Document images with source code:
= Beginning of Section =

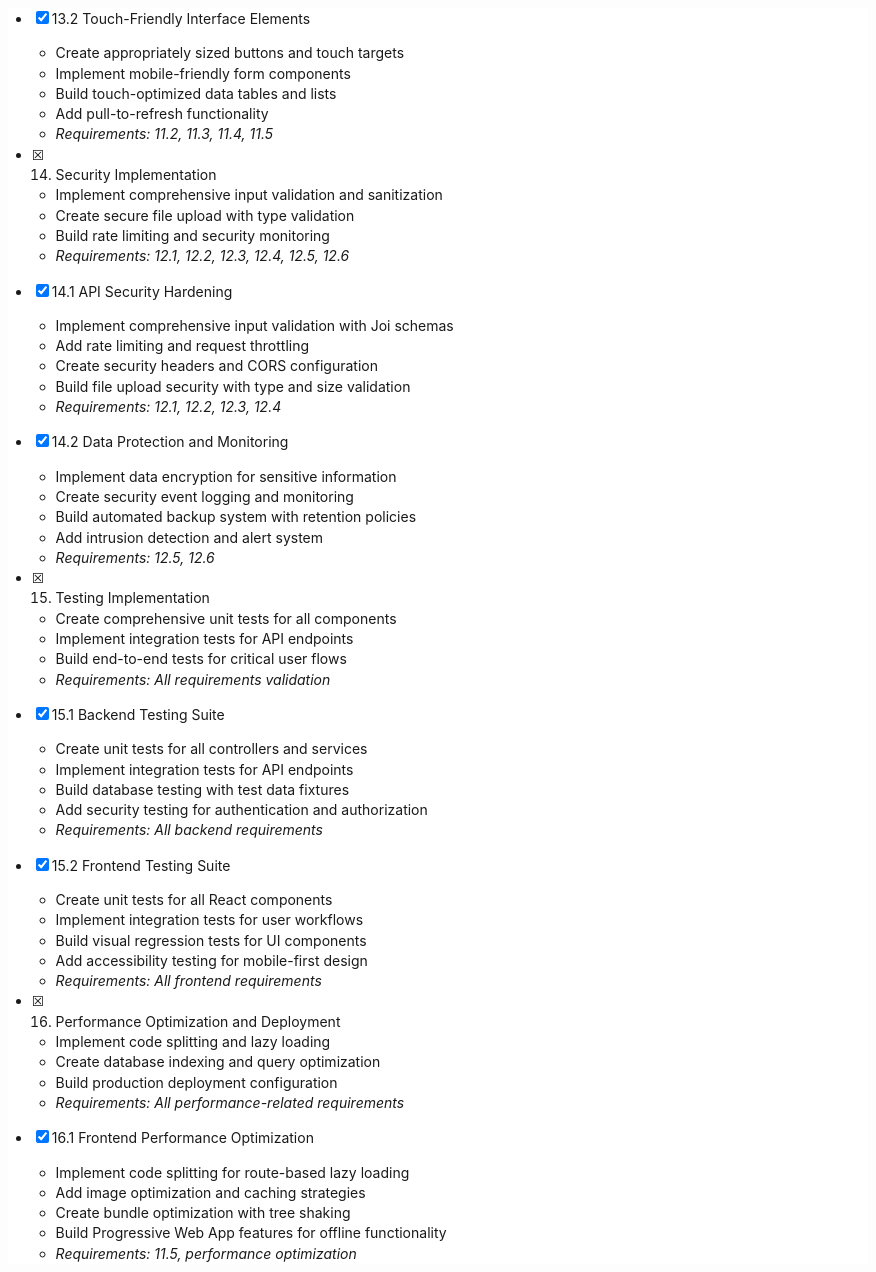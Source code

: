 - [x] 13.2 Touch-Friendly Interface Elements
  - Create appropriately sized buttons and touch targets
  - Implement mobile-friendly form components
  - Build touch-optimized data tables and lists
  - Add pull-to-refresh functionality
  - _Requirements: 11.2, 11.3, 11.4, 11.5_

- [x] 14. Security Implementation
  - Implement comprehensive input validation and sanitization
  - Create secure file upload with type validation
  - Build rate limiting and security monitoring
  - _Requirements: 12.1, 12.2, 12.3, 12.4, 12.5, 12.6_

- [x] 14.1 API Security Hardening
  - Implement comprehensive input validation with Joi schemas
  - Add rate limiting and request throttling
  - Create security headers and CORS configuration
  - Build file upload security with type and size validation
  - _Requirements: 12.1, 12.2, 12.3, 12.4_

- [x] 14.2 Data Protection and Monitoring
  - Implement data encryption for sensitive information
  - Create security event logging and monitoring
  - Build automated backup system with retention policies
  - Add intrusion detection and alert system
  - _Requirements: 12.5, 12.6_

- [x] 15. Testing Implementation
  - Create comprehensive unit tests for all components
  - Implement integration tests for API endpoints
  - Build end-to-end tests for critical user flows
  - _Requirements: All requirements validation_

- [x] 15.1 Backend Testing Suite
  - Create unit tests for all controllers and services
  - Implement integration tests for API endpoints
  - Build database testing with test data fixtures
  - Add security testing for authentication and authorization
  - _Requirements: All backend requirements_

- [x] 15.2 Frontend Testing Suite
  - Create unit tests for all React components
  - Implement integration tests for user workflows
  - Build visual regression tests for UI components
  - Add accessibility testing for mobile-first design
  - _Requirements: All frontend requirements_

- [x] 16. Performance Optimization and Deployment
  - Implement code splitting and lazy loading
  - Create database indexing and query optimization
  - Build production deployment configuration
  - _Requirements: All performance-related requirements_

- [x] 16.1 Frontend Performance Optimization
  - Implement code splitting for route-based lazy loading
  - Add image optimization and caching strategies
  - Create bundle optimization with tree shaking
  - Build Progressive Web App features for offline functionality
  - _Requirements: 11.5, performance optimization_
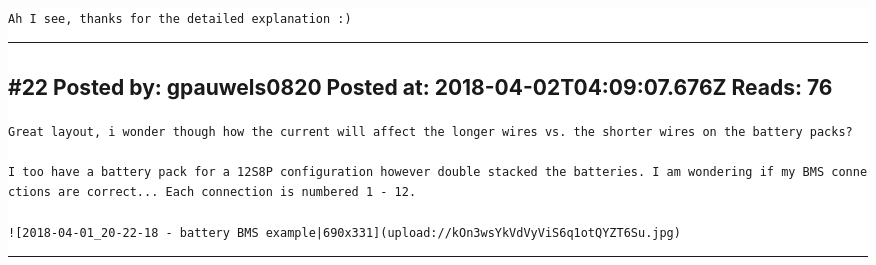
 ```
Ah I see, thanks for the detailed explanation :)
```

---
## \#22 Posted by: gpauwels0820 Posted at: 2018-04-02T04:09:07.676Z Reads: 76

```
Great layout, i wonder though how the current will affect the longer wires vs. the shorter wires on the battery packs?

I too have a battery pack for a 12S8P configuration however double stacked the batteries. I am wondering if my BMS connections are correct... Each connection is numbered 1 - 12. 

![2018-04-01_20-22-18 - battery BMS example|690x331](upload://kOn3wsYkVdVyViS6q1otQYZT6Su.jpg)
```

---
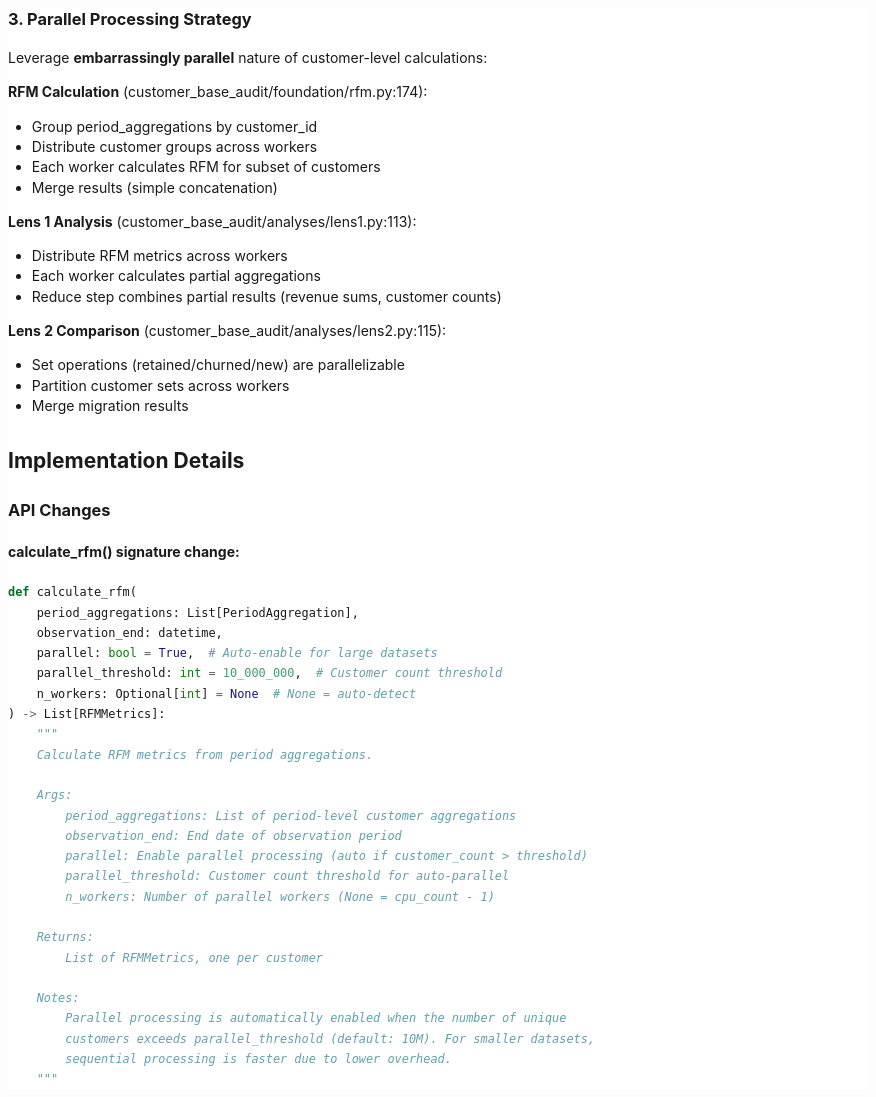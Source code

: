 ### 3. Parallel Processing Strategy

Leverage **embarrassingly parallel** nature of customer-level calculations:

**RFM Calculation** (customer_base_audit/foundation/rfm.py:174):
- Group period_aggregations by customer_id
- Distribute customer groups across workers
- Each worker calculates RFM for subset of customers
- Merge results (simple concatenation)

**Lens 1 Analysis** (customer_base_audit/analyses/lens1.py:113):
- Distribute RFM metrics across workers
- Each worker calculates partial aggregations
- Reduce step combines partial results (revenue sums, customer counts)

**Lens 2 Comparison** (customer_base_audit/analyses/lens2.py:115):
- Set operations (retained/churned/new) are parallelizable
- Partition customer sets across workers
- Merge migration results

## Implementation Details

### API Changes

#### calculate_rfm() signature change:
```python
def calculate_rfm(
    period_aggregations: List[PeriodAggregation],
    observation_end: datetime,
    parallel: bool = True,  # Auto-enable for large datasets
    parallel_threshold: int = 10_000_000,  # Customer count threshold
    n_workers: Optional[int] = None  # None = auto-detect
) -> List[RFMMetrics]:
    """
    Calculate RFM metrics from period aggregations.

    Args:
        period_aggregations: List of period-level customer aggregations
        observation_end: End date of observation period
        parallel: Enable parallel processing (auto if customer_count > threshold)
        parallel_threshold: Customer count threshold for auto-parallel
        n_workers: Number of parallel workers (None = cpu_count - 1)

    Returns:
        List of RFMMetrics, one per customer

    Notes:
        Parallel processing is automatically enabled when the number of unique
        customers exceeds parallel_threshold (default: 10M). For smaller datasets,
        sequential processing is faster due to lower overhead.
    """
```
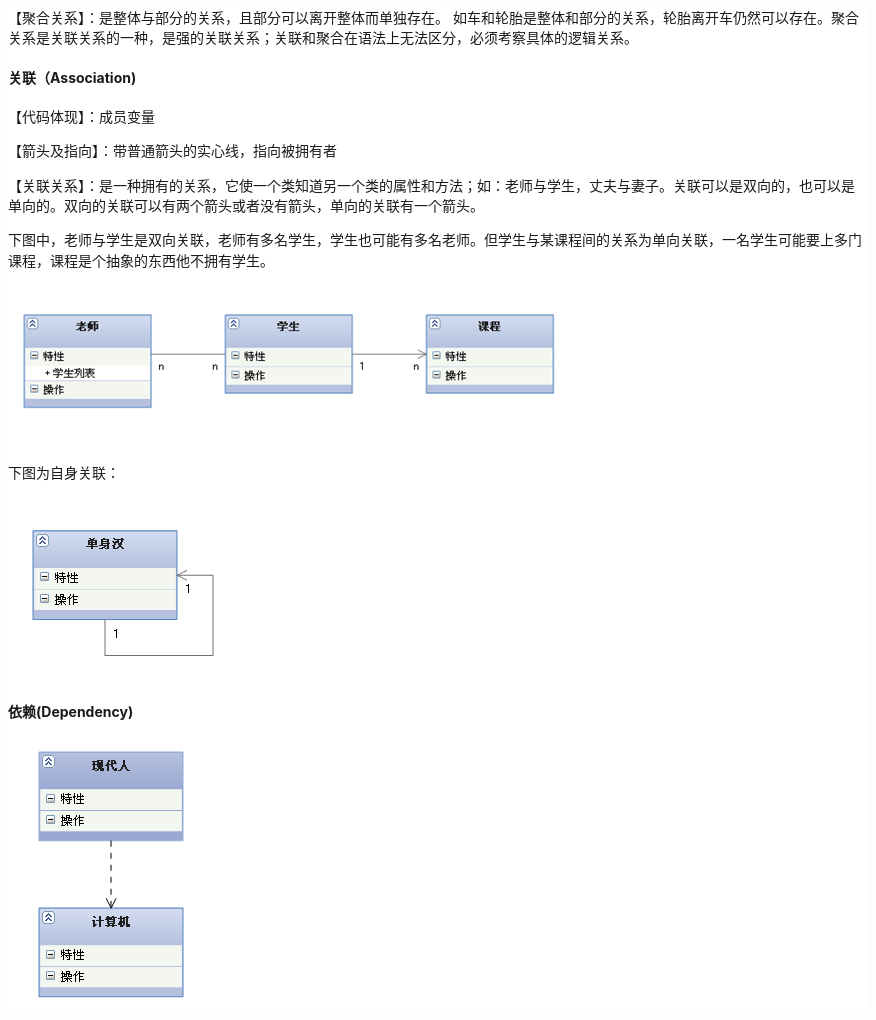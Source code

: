 【聚合关系】：是整体与部分的关系，且部分可以离开整体而单独存在。 如车和轮胎是整体和部分的关系，轮胎离开车仍然可以存在。聚合关系是关联关系的一种，是强的关联关系；关联和聚合在语法上无法区分，必须考察具体的逻辑关系。

#### 关联（Association)

【代码体现】：成员变量

【箭头及指向】：带普通箭头的实心线，指向被拥有者

【关联关系】：是一种拥有的关系，它使一个类知道另一个类的属性和方法；如：老师与学生，丈夫与妻子。关联可以是双向的，也可以是单向的。双向的关联可以有两个箭头或者没有箭头，单向的关联有一个箭头。

下图中，老师与学生是双向关联，老师有多名学生，学生也可能有多名老师。但学生与某课程间的关系为单向关联，一名学生可能要上多门课程，课程是个抽象的东西他不拥有学生。

![img](./assets/0_1303436801W1kf.png) 

下图为自身关联：

![img](./assets/0_13034368062Ka3.png)

#### 依赖(Dependency)

 ![img](./assets/0_130343682580L6.png)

= End of Section =

Work instructions →
Leave the pictures out and write out every entry exactly as given.

Exercise output →
Source code

: - [x] 13.2 Touch-Friendly Interface Elements
  - Create appropriately sized buttons and touch targets
  - Implement mobile-friendly form components
  - Build touch-optimized data tables and lists
  - Add pull-to-refresh functionality
  - _Requirements: 11.2, 11.3, 11.4, 11.5_

- [x] 14. Security Implementation
  - Implement comprehensive input validation and sanitization
  - Create secure file upload with type validation
  - Build rate limiting and security monitoring
  - _Requirements: 12.1, 12.2, 12.3, 12.4, 12.5, 12.6_

- [x] 14.1 API Security Hardening
  - Implement comprehensive input validation with Joi schemas
  - Add rate limiting and request throttling
  - Create security headers and CORS configuration
  - Build file upload security with type and size validation
  - _Requirements: 12.1, 12.2, 12.3, 12.4_

- [x] 14.2 Data Protection and Monitoring
  - Implement data encryption for sensitive information
  - Create security event logging and monitoring
  - Build automated backup system with retention policies
  - Add intrusion detection and alert system
  - _Requirements: 12.5, 12.6_

- [x] 15. Testing Implementation
  - Create comprehensive unit tests for all components
  - Implement integration tests for API endpoints
  - Build end-to-end tests for critical user flows
  - _Requirements: All requirements validation_

- [x] 15.1 Backend Testing Suite
  - Create unit tests for all controllers and services
  - Implement integration tests for API endpoints
  - Build database testing with test data fixtures
  - Add security testing for authentication and authorization
  - _Requirements: All backend requirements_

- [x] 15.2 Frontend Testing Suite
  - Create unit tests for all React components
  - Implement integration tests for user workflows
  - Build visual regression tests for UI components
  - Add accessibility testing for mobile-first design
  - _Requirements: All frontend requirements_

- [x] 16. Performance Optimization and Deployment
  - Implement code splitting and lazy loading
  - Create database indexing and query optimization
  - Build production deployment configuration
  - _Requirements: All performance-related requirements_

- [x] 16.1 Frontend Performance Optimization
  - Implement code splitting for route-based lazy loading
  - Add image optimization and caching strategies
  - Create bundle optimization with tree shaking
  - Build Progressive Web App features for offline functionality
  - _Requirements: 11.5, performance optimization_
 ```
Ah I see, thanks for the detailed explanation :)
```

---
## \#22 Posted by: gpauwels0820 Posted at: 2018-04-02T04:09:07.676Z Reads: 76

```
Great layout, i wonder though how the current will affect the longer wires vs. the shorter wires on the battery packs?

I too have a battery pack for a 12S8P configuration however double stacked the batteries. I am wondering if my BMS connections are correct... Each connection is numbered 1 - 12. 

![2018-04-01_20-22-18 - battery BMS example|690x331](upload://kOn3wsYkVdVyViS6q1otQYZT6Su.jpg)
```

---
Source code

: ### 3. Parallel Processing Strategy

Leverage **embarrassingly parallel** nature of customer-level calculations:

**RFM Calculation** (customer_base_audit/foundation/rfm.py:174):
- Group period_aggregations by customer_id
- Distribute customer groups across workers
- Each worker calculates RFM for subset of customers
- Merge results (simple concatenation)

**Lens 1 Analysis** (customer_base_audit/analyses/lens1.py:113):
- Distribute RFM metrics across workers
- Each worker calculates partial aggregations
- Reduce step combines partial results (revenue sums, customer counts)

**Lens 2 Comparison** (customer_base_audit/analyses/lens2.py:115):
- Set operations (retained/churned/new) are parallelizable
- Partition customer sets across workers
- Merge migration results

## Implementation Details

### API Changes

#### calculate_rfm() signature change:
```python
def calculate_rfm(
    period_aggregations: List[PeriodAggregation],
    observation_end: datetime,
    parallel: bool = True,  # Auto-enable for large datasets
    parallel_threshold: int = 10_000_000,  # Customer count threshold
    n_workers: Optional[int] = None  # None = auto-detect
) -> List[RFMMetrics]:
    """
    Calculate RFM metrics from period aggregations.

    Args:
        period_aggregations: List of period-level customer aggregations
        observation_end: End date of observation period
        parallel: Enable parallel processing (auto if customer_count > threshold)
        parallel_threshold: Customer count threshold for auto-parallel
        n_workers: Number of parallel workers (None = cpu_count - 1)

    Returns:
        List of RFMMetrics, one per customer

    Notes:
        Parallel processing is automatically enabled when the number of unique
        customers exceeds parallel_threshold (default: 10M). For smaller datasets,
        sequential processing is faster due to lower overhead.
    """
```
Source code

: 【聚合关系】：是整体与部分的关系，且部分可以离开整体而单独存在。 如车和轮胎是整体和部分的关系，轮胎离开车仍然可以存在。聚合关系是关联关系的一种，是强的关联关系；关联和聚合在语法上无法区分，必须考察具体的逻辑关系。

#### 关联（Association)

【代码体现】：成员变量

【箭头及指向】：带普通箭头的实心线，指向被拥有者

【关联关系】：是一种拥有的关系，它使一个类知道另一个类的属性和方法；如：老师与学生，丈夫与妻子。关联可以是双向的，也可以是单向的。双向的关联可以有两个箭头或者没有箭头，单向的关联有一个箭头。

下图中，老师与学生是双向关联，老师有多名学生，学生也可能有多名老师。但学生与某课程间的关系为单向关联，一名学生可能要上多门课程，课程是个抽象的东西他不拥有学生。

![img](./assets/0_1303436801W1kf.png) 

下图为自身关联：

![img](./assets/0_13034368062Ka3.png)

#### 依赖(Dependency)

 ![img](./assets/0_130343682580L6.png)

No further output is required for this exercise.